(Saved entries)
►

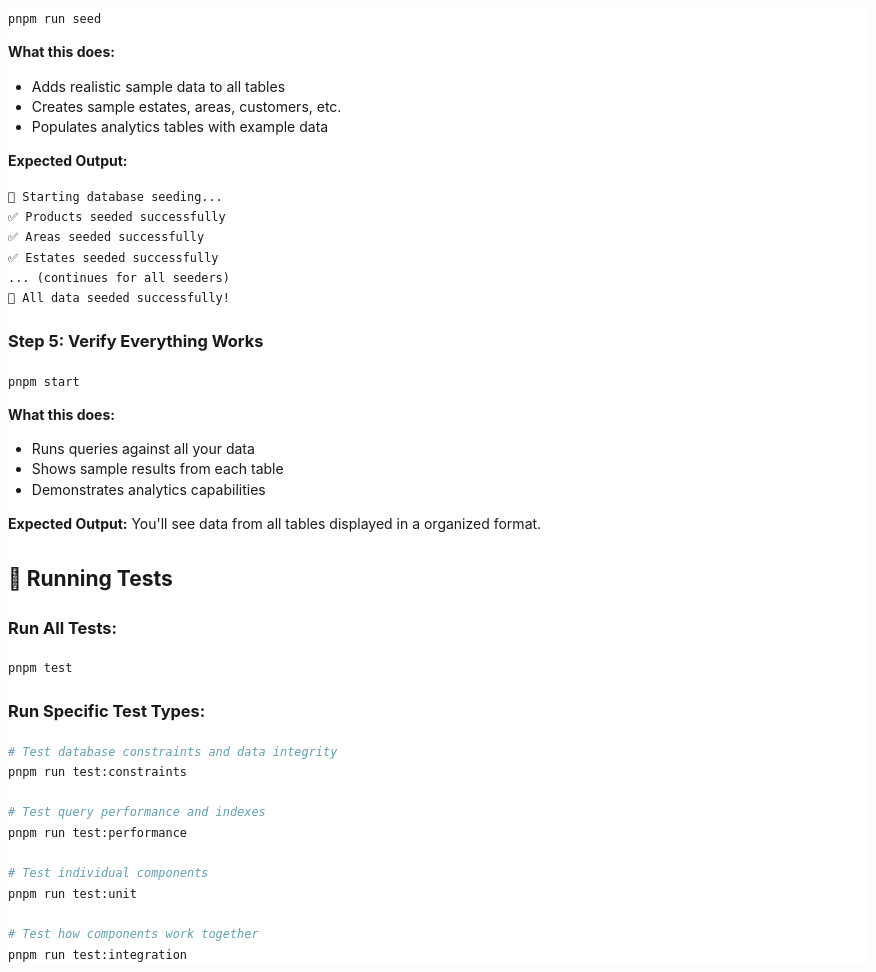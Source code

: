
 ```bash
pnpm run seed
```

**What this does:**
- Adds realistic sample data to all tables
- Creates sample estates, areas, customers, etc.
- Populates analytics tables with example data

**Expected Output:**
```
🌱 Starting database seeding...
✅ Products seeded successfully
✅ Areas seeded successfully  
✅ Estates seeded successfully
... (continues for all seeders)
🎉 All data seeded successfully!
```

### Step 5: Verify Everything Works

```bash
pnpm start
```

**What this does:**
- Runs queries against all your data
- Shows sample results from each table
- Demonstrates analytics capabilities

**Expected Output:** You'll see data from all tables displayed in a organized format.

## 🧪 Running Tests

### Run All Tests:
```bash
pnpm test
```

### Run Specific Test Types:

```bash
# Test database constraints and data integrity
pnpm run test:constraints

# Test query performance and indexes  
pnpm run test:performance

# Test individual components
pnpm run test:unit

# Test how components work together
pnpm run test:integration
```
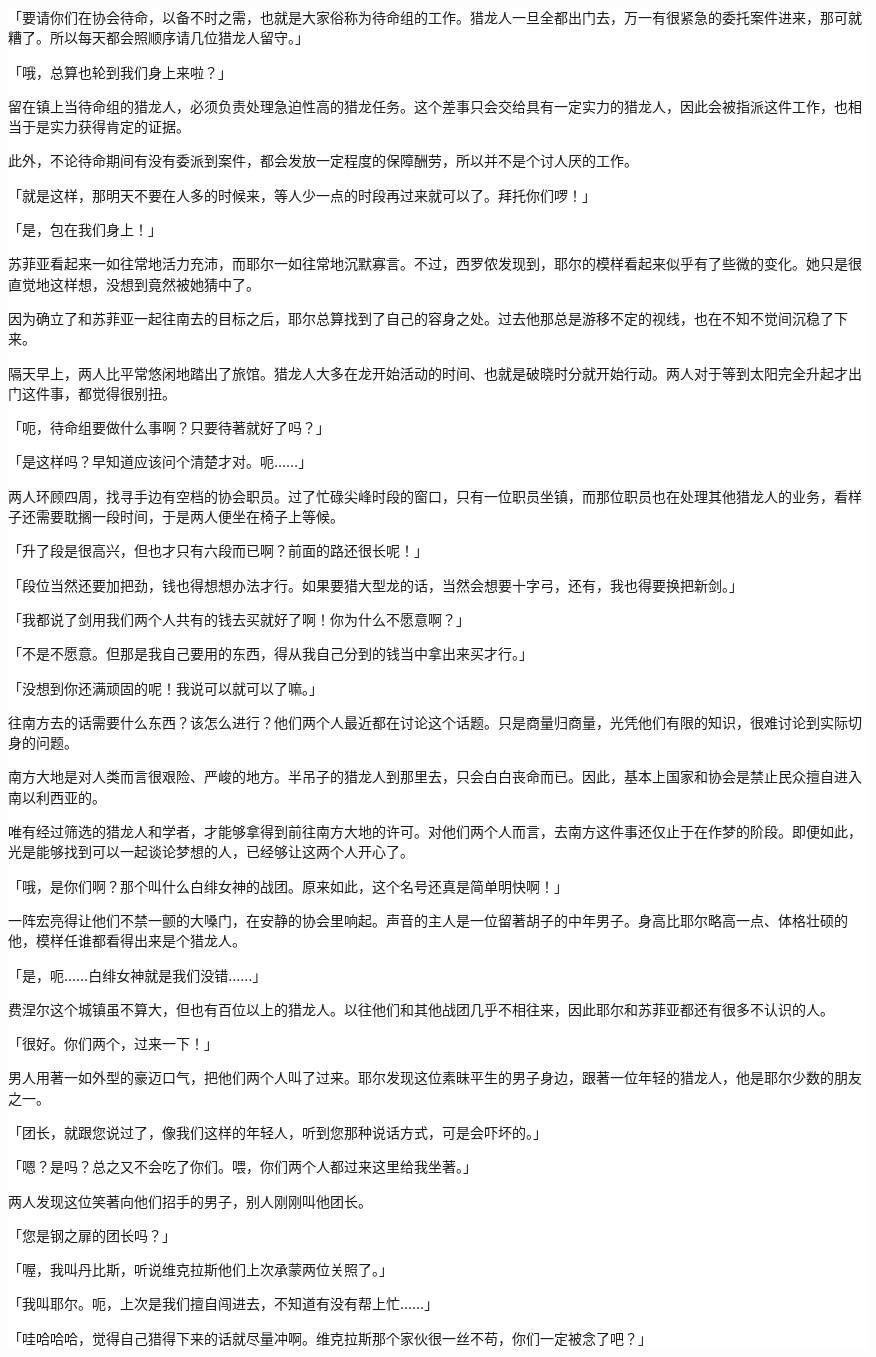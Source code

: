 「要请你们在协会待命，以备不时之需，也就是大家俗称为待命组的工作。猎龙人一旦全都出门去，万一有很紧急的委托案件进来，那可就糟了。所以每天都会照顺序请几位猎龙人留守。」

「哦，总算也轮到我们身上来啦？」

留在镇上当待命组的猎龙人，必须负责处理急迫性高的猎龙任务。这个差事只会交给具有一定实力的猎龙人，因此会被指派这件工作，也相当于是实力获得肯定的证据。

此外，不论待命期间有没有委派到案件，都会发放一定程度的保障酬劳，所以并不是个讨人厌的工作。

「就是这样，那明天不要在人多的时候来，等人少一点的时段再过来就可以了。拜托你们啰！」

「是，包在我们身上！」

苏菲亚看起来一如往常地活力充沛，而耶尔一如往常地沉默寡言。不过，西罗侬发现到，耶尔的模样看起来似乎有了些微的变化。她只是很直觉地这样想，没想到竟然被她猜中了。

因为确立了和苏菲亚一起往南去的目标之后，耶尔总算找到了自己的容身之处。过去他那总是游移不定的视线，也在不知不觉间沉稳了下来。

隔天早上，两人比平常悠闲地踏出了旅馆。猎龙人大多在龙开始活动的时间、也就是破晓时分就开始行动。两人对于等到太阳完全升起才出门这件事，都觉得很别扭。

「呃，待命组要做什么事啊？只要待著就好了吗？」

「是这样吗？早知道应该问个清楚才对。呃……」

两人环顾四周，找寻手边有空档的协会职员。过了忙碌尖峰时段的窗口，只有一位职员坐镇，而那位职员也在处理其他猎龙人的业务，看样子还需要耽搁一段时间，于是两人便坐在椅子上等候。

「升了段是很高兴，但也才只有六段而已啊？前面的路还很长呢！」

「段位当然还要加把劲，钱也得想想办法才行。如果要猎大型龙的话，当然会想要十字弓，还有，我也得要换把新剑。」

「我都说了剑用我们两个人共有的钱去买就好了啊！你为什么不愿意啊？」

「不是不愿意。但那是我自己要用的东西，得从我自己分到的钱当中拿出来买才行。」

「没想到你还满顽固的呢！我说可以就可以了嘛。」

往南方去的话需要什么东西？该怎么进行？他们两个人最近都在讨论这个话题。只是商量归商量，光凭他们有限的知识，很难讨论到实际切身的问题。

南方大地是对人类而言很艰险、严峻的地方。半吊子的猎龙人到那里去，只会白白丧命而已。因此，基本上国家和协会是禁止民众擅自进入南以利西亚的。

唯有经过筛选的猎龙人和学者，才能够拿得到前往南方大地的许可。对他们两个人而言，去南方这件事还仅止于在作梦的阶段。即便如此，光是能够找到可以一起谈论梦想的人，已经够让这两个人开心了。

「哦，是你们啊？那个叫什么白绯女神的战团。原来如此，这个名号还真是简单明快啊！」

一阵宏亮得让他们不禁一颤的大嗓门，在安静的协会里响起。声音的主人是一位留著胡子的中年男子。身高比耶尔略高一点、体格壮硕的他，模样任谁都看得出来是个猎龙人。

「是，呃……白绯女神就是我们没错……」

费涅尔这个城镇虽不算大，但也有百位以上的猎龙人。以往他们和其他战团几乎不相往来，因此耶尔和苏菲亚都还有很多不认识的人。

「很好。你们两个，过来一下！」

男人用著一如外型的豪迈口气，把他们两个人叫了过来。耶尔发现这位素昧平生的男子身边，跟著一位年轻的猎龙人，他是耶尔少数的朋友之一。

「团长，就跟您说过了，像我们这样的年轻人，听到您那种说话方式，可是会吓坏的。」

「嗯？是吗？总之又不会吃了你们。喂，你们两个人都过来这里给我坐著。」

两人发现这位笑著向他们招手的男子，别人刚刚叫他团长。

「您是钢之扉的团长吗？」

「喔，我叫丹比斯，听说维克拉斯他们上次承蒙两位关照了。」

「我叫耶尔。呃，上次是我们擅自闯进去，不知道有没有帮上忙……」

「哇哈哈哈，觉得自己猎得下来的话就尽量冲啊。维克拉斯那个家伙很一丝不苟，你们一定被念了吧？」
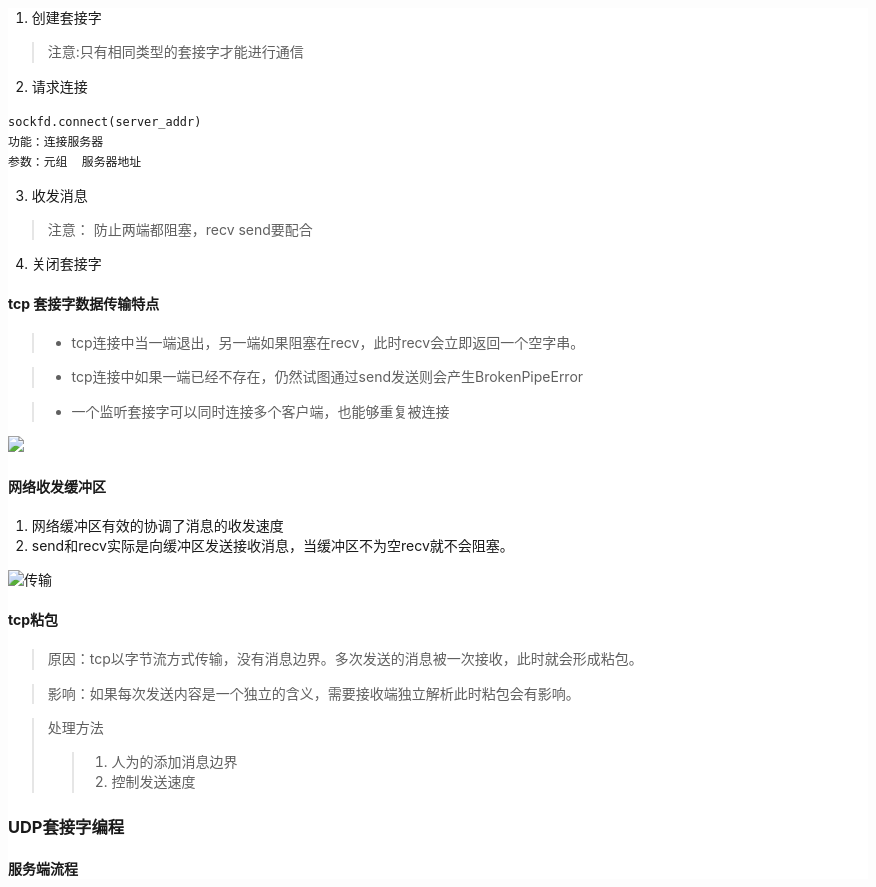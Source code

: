 1. 创建套接字
>注意:只有相同类型的套接字才能进行通信

2. 请求连接

```python
sockfd.connect(server_addr)
功能：连接服务器
参数：元组  服务器地址
```

3. 收发消息
>注意： 防止两端都阻塞，recv send要配合

4. 关闭套接字


#### tcp 套接字数据传输特点

>* tcp连接中当一端退出，另一端如果阻塞在recv，此时recv会立即返回一个空字串。

>* tcp连接中如果一端已经不存在，仍然试图通过send发送则会产生BrokenPipeError

>* 一个监听套接字可以同时连接多个客户端，也能够重复被连接

![](/home/tarena/桌面/day05/传输.png)



#### 网络收发缓冲区

1. 网络缓冲区有效的协调了消息的收发速度
2. send和recv实际是向缓冲区发送接收消息，当缓冲区不为空recv就不会阻塞。

![传输](/home/tarena/桌面/day05/传输.png)

#### tcp粘包

>原因：tcp以字节流方式传输，没有消息边界。多次发送的消息被一次接收，此时就会形成粘包。

>影响：如果每次发送内容是一个独立的含义，需要接收端独立解析此时粘包会有影响。

>处理方法
>>1. 人为的添加消息边界
>>2. 控制发送速度


### UDP套接字编程

#### 服务端流程

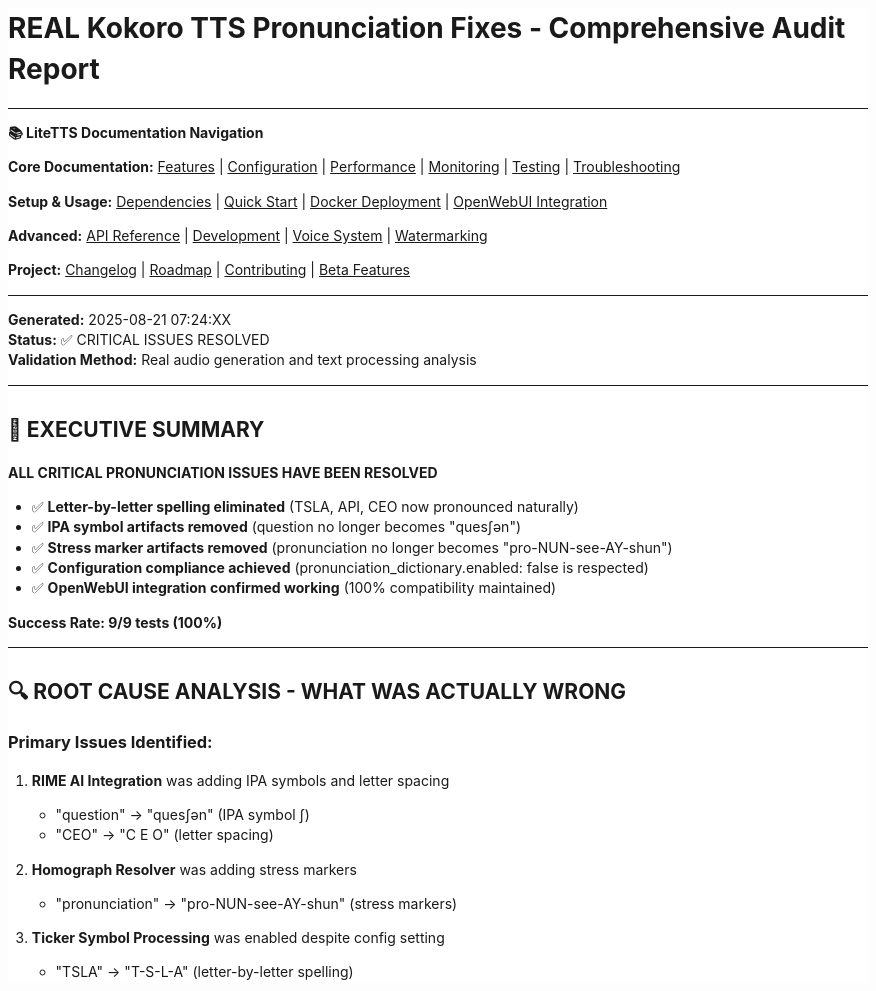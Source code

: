 # REAL Kokoro TTS Pronunciation Fixes - Comprehensive Audit Report

---
**📚 LiteTTS Documentation Navigation**

**Core Documentation:** [Features](../../FEATURES.md) | [Configuration](../../CONFIGURATION.md) | [Performance](../../PERFORMANCE.md) | [Monitoring](../../MONITORING.md) | [Testing](../../TESTING.md) | [Troubleshooting](../../TROUBLESHOOTING.md)

**Setup & Usage:** [Dependencies](../../DEPENDENCIES.md) | [Quick Start](../../usage/QUICK_START_COMMANDS.md) | [Docker Deployment](../../usage/DOCKER-DEPLOYMENT.md) | [OpenWebUI Integration](../../usage/OPENWEBUI-INTEGRATION.md)

**Advanced:** [API Reference](../../api/API_REFERENCE.md) | [Development](../README.md) | [Voice System](../../voices/README.md) | [Watermarking](../../WATERMARKING.md)

**Project:** [Changelog](../CHANGELOG.md) | [Roadmap](../ROADMAP.md) | [Contributing](../CONTRIBUTIONS.md) | [Beta Features](../BETA_FEATURES.md)

---

**Generated:** 2025-08-21 07:24:XX  
**Status:** ✅ CRITICAL ISSUES RESOLVED  
**Validation Method:** Real audio generation and text processing analysis

---

## 🎯 EXECUTIVE SUMMARY

**ALL CRITICAL PRONUNCIATION ISSUES HAVE BEEN RESOLVED**

- ✅ **Letter-by-letter spelling eliminated** (TSLA, API, CEO now pronounced naturally)
- ✅ **IPA symbol artifacts removed** (question no longer becomes "quesʃən")  
- ✅ **Stress marker artifacts removed** (pronunciation no longer becomes "pro-NUN-see-AY-shun")
- ✅ **Configuration compliance achieved** (pronunciation_dictionary.enabled: false is respected)
- ✅ **OpenWebUI integration confirmed working** (100% compatibility maintained)

**Success Rate: 9/9 tests (100%)**

---

## 🔍 ROOT CAUSE ANALYSIS - WHAT WAS ACTUALLY WRONG

### **Primary Issues Identified:**

1. **RIME AI Integration** was adding IPA symbols and letter spacing
   - "question" → "quesʃən" (IPA symbol ʃ)
   - "CEO" → "C E O" (letter spacing)

2. **Homograph Resolver** was adding stress markers
   - "pronunciation" → "pro-NUN-see-AY-shun" (stress markers)

3. **Ticker Symbol Processing** was enabled despite config setting
   - "TSLA" → "T-S-L-A" (letter-by-letter spelling)
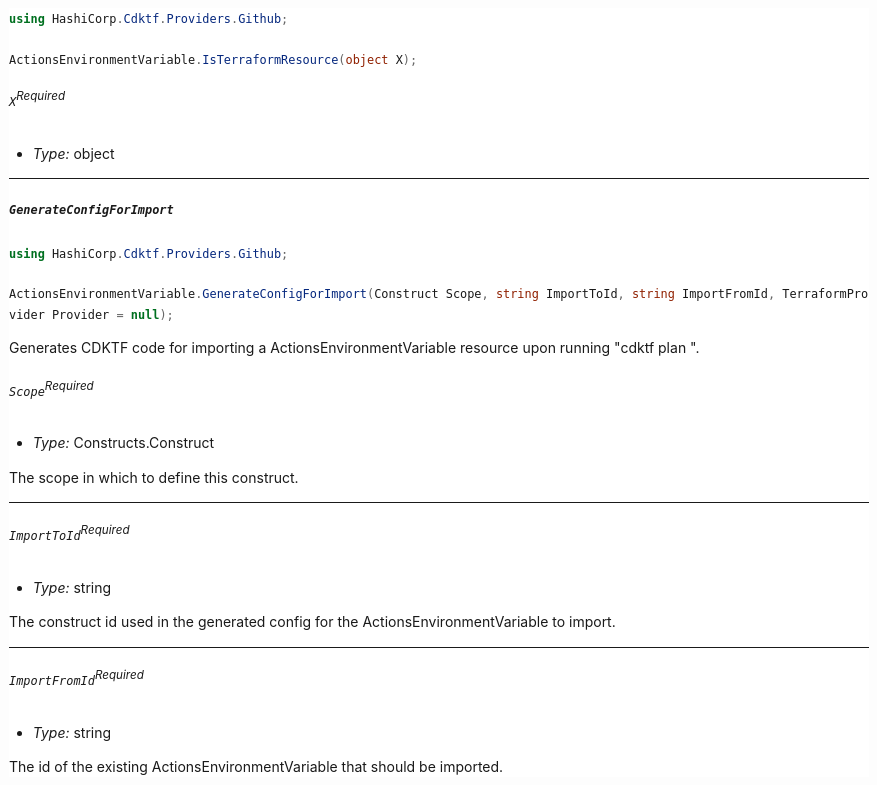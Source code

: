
 ```csharp
using HashiCorp.Cdktf.Providers.Github;

ActionsEnvironmentVariable.IsTerraformResource(object X);
```

###### `X`<sup>Required</sup> <a name="X" id="@cdktf/provider-github.actionsEnvironmentVariable.ActionsEnvironmentVariable.isTerraformResource.parameter.x"></a>

- *Type:* object

---

##### `GenerateConfigForImport` <a name="GenerateConfigForImport" id="@cdktf/provider-github.actionsEnvironmentVariable.ActionsEnvironmentVariable.generateConfigForImport"></a>

```csharp
using HashiCorp.Cdktf.Providers.Github;

ActionsEnvironmentVariable.GenerateConfigForImport(Construct Scope, string ImportToId, string ImportFromId, TerraformProvider Provider = null);
```

Generates CDKTF code for importing a ActionsEnvironmentVariable resource upon running "cdktf plan <stack-name>".

###### `Scope`<sup>Required</sup> <a name="Scope" id="@cdktf/provider-github.actionsEnvironmentVariable.ActionsEnvironmentVariable.generateConfigForImport.parameter.scope"></a>

- *Type:* Constructs.Construct

The scope in which to define this construct.

---

###### `ImportToId`<sup>Required</sup> <a name="ImportToId" id="@cdktf/provider-github.actionsEnvironmentVariable.ActionsEnvironmentVariable.generateConfigForImport.parameter.importToId"></a>

- *Type:* string

The construct id used in the generated config for the ActionsEnvironmentVariable to import.

---

###### `ImportFromId`<sup>Required</sup> <a name="ImportFromId" id="@cdktf/provider-github.actionsEnvironmentVariable.ActionsEnvironmentVariable.generateConfigForImport.parameter.importFromId"></a>

- *Type:* string

The id of the existing ActionsEnvironmentVariable that should be imported.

◄

Try it: What must be returned is only the number of lines in the records that hold the word "components".

Result of the task: 2